Task instructions: The lines from the one containing "[Rimworld Multiplayer Discord](https://discord.gg/S4bxXpv)" through the final line of the data below must be written out exactly, both included, and nothing more.
● ● ●
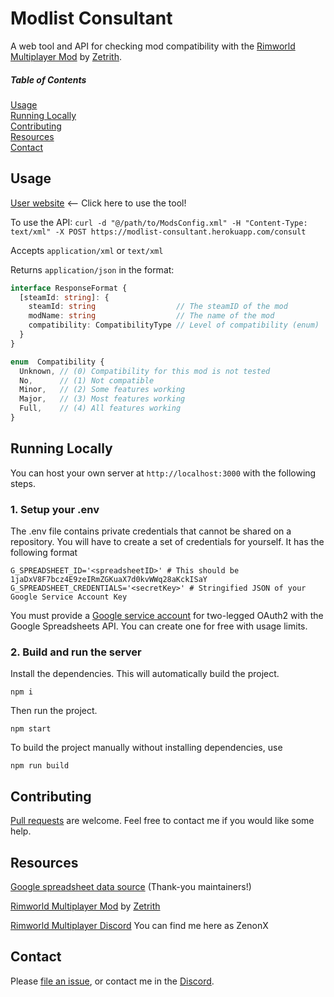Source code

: # Modlist Consultant
A web tool and API for checking mod compatibility with the [Rimworld Multiplayer Mod](https://github.com/Zetrith/Multiplayer) by [Zetrith](https://github.com/Zetrith).

##### Table of Contents  
[Usage](#usage)  
[Running Locally](#running-locally)  
[Contributing](#contributing)  
[Resources](#resources)  
[Contact](#contact)

## Usage
[User website](https://modlist-consultant.herokuapp.com/consult/consult.html) <-- Click here to use the tool!

To use the API:
`curl -d "@/path/to/ModsConfig.xml" -H "Content-Type: text/xml" -X POST https://modlist-consultant.herokuapp.com/consult`

Accepts `application/xml` or `text/xml`

Returns `application/json` in the format:
```ts
interface ResponseFormat {
  [steamId: string]: {
    steamId: string                  // The steamID of the mod
    modName: string                  // The name of the mod
    compatibility: CompatibilityType // Level of compatibility (enum)
  }
}

enum  Compatibility {
  Unknown, // (0) Compatibility for this mod is not tested
  No,      // (1) Not compatible
  Minor,   // (2) Some features working
  Major,   // (3) Most features working
  Full,    // (4) All features working
}
```
## Running Locally
You can host your own server at `http://localhost:3000` with the following steps.

### 1. Setup your .env
The .env file contains private credentials that cannot be shared on a repository. You will have to create a set of credentials for yourself. It has the following format
```env
G_SPREADSHEET_ID='<spreadsheetID>' # This should be 1jaDxV8F7bcz4E9zeIRmZGKuaX7d0kvWWq28aKckISaY
G_SPREADSHEET_CREDENTIALS='<secretKey>' # Stringified JSON of your Google Service Account Key
```
You must provide a [Google service account](https://cloud.google.com/iam/docs/creating-managing-service-accounts) for two-legged OAuth2 with the Google Spreadsheets API. You can create one for free with usage limits.

### 2. Build and run the server
Install the dependencies. This will automatically build the project.
```
npm i
```
Then run the project.
```
npm start
```

To build the project manually without installing dependencies, use
```
npm run build
```
## Contributing
[Pull requests](https://github.com/ColinT/modlist-consultant/pulls) are welcome. Feel free to contact me if you would like some help.

## Resources
[Google spreadsheet data source](https://docs.google.com/spreadsheets/d/1jaDxV8F7bcz4E9zeIRmZGKuaX7d0kvWWq28aKckISaY) (Thank-you maintainers!)

[Rimworld Multiplayer Mod](https://github.com/Zetrith/Multiplayer) by [Zetrith](https://github.com/Zetrith)

[Rimworld Multiplayer Discord](https://discord.gg/S4bxXpv) You can find me here as ZenonX

## Contact
Please [file an issue](https://github.com/ColinT/modlist-consultant/issues), or contact me in the [Discord](https://discord.gg/S4bxXpv).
● ● ●
Answer space:
[Rimworld Multiplayer Discord](https://discord.gg/S4bxXpv) You can find me here as ZenonX

## Contact
Please [file an issue](https://github.com/ColinT/modlist-consultant/issues), or contact me in the [Discord](https://discord.gg/S4bxXpv).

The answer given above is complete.